The Spanish taxman has stepped up on-site inspections of self-employed workers and businesses as part of its crackdown on undeclared income, illegal accounting software and tax fraud.
According to the Agencia Tributaria’s last published annual enforcement report, in 2024, 2,100 unannounced inspections were carried out, representing a 12.8% year-on-year increase, reports Diairo AyE.
These surprise visits, although still a small proportion of overall inspections, mark a clear upward trend following several years of reduced activity after the pandemic.
While the number of unannounced visits remains below pre-Covid levels, tax officials have confirmed that this type of inspection is once again being used more frequently, particularly in cases where there is a risk of evidence being destroyed.

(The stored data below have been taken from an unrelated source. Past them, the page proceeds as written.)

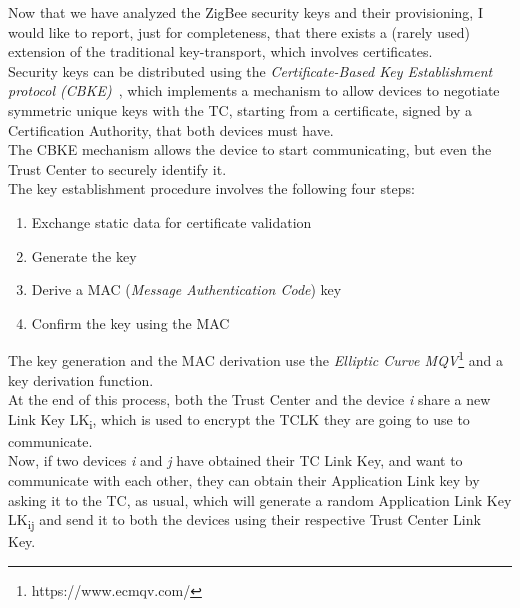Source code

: \documentclass[12pt]{report}
\begin{document}
\begin{itemize}

\end{itemize}

Now that we have analyzed the ZigBee security keys and their provisioning, I would like to report, just for completeness, that there exists a (rarely used) extension of the traditional key-transport, which involves certificates.\\
Security keys can be distributed using the \emph{Certificate-Based Key Establishment protocol (CBKE)}~\cite{zigbeesecbasics2}, which implements a mechanism to allow devices to negotiate symmetric unique keys with the TC, starting from a certificate, signed by a Certification Authority, that both devices must have.\\
The CBKE mechanism allows the device to start communicating, but even the Trust Center to securely identify it.\\
The key establishment procedure involves the following four steps:

\begin{enumerate}
\setlength{\itemindent}{+5mm}
\item Exchange static data for certificate validation
\item Generate the key
\item Derive a MAC (\emph{Message Authentication Code}) key
\item Confirm the key using the MAC
 \end{enumerate}

The key generation and the MAC derivation use the \emph{Elliptic Curve MQV}\footnote{https://www.ecmqv.com/} and a key derivation function.\\
At the end of this process, both the Trust Center and the device \emph{i} share a new Link Key LK\textsubscript{i}, which is used to encrypt the TCLK they are going to use to communicate.\\
Now, if two devices \emph{i} and \emph{j} have obtained their TC Link Key, and want to communicate with each other, they can obtain their Application Link key by asking it to the TC, as usual, which will generate a random Application Link Key LK\textsubscript{ij} and send it to both the devices using their respective Trust Center Link Key.\\
\end{document}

Focus on hidden income and double-use software
The increase forms part of the government’s Tax Control Plan for 2025–2026, published last September, which sets out priorities for inspections across all sectors and business sizes.
One of the main areas of focus is the use of so-called ‘double-use’ accounting software – systems designed to conceal real turnover or manipulate sales data.
According to the tax authority, surprise inspections are especially effective when combined with on-site digital audits.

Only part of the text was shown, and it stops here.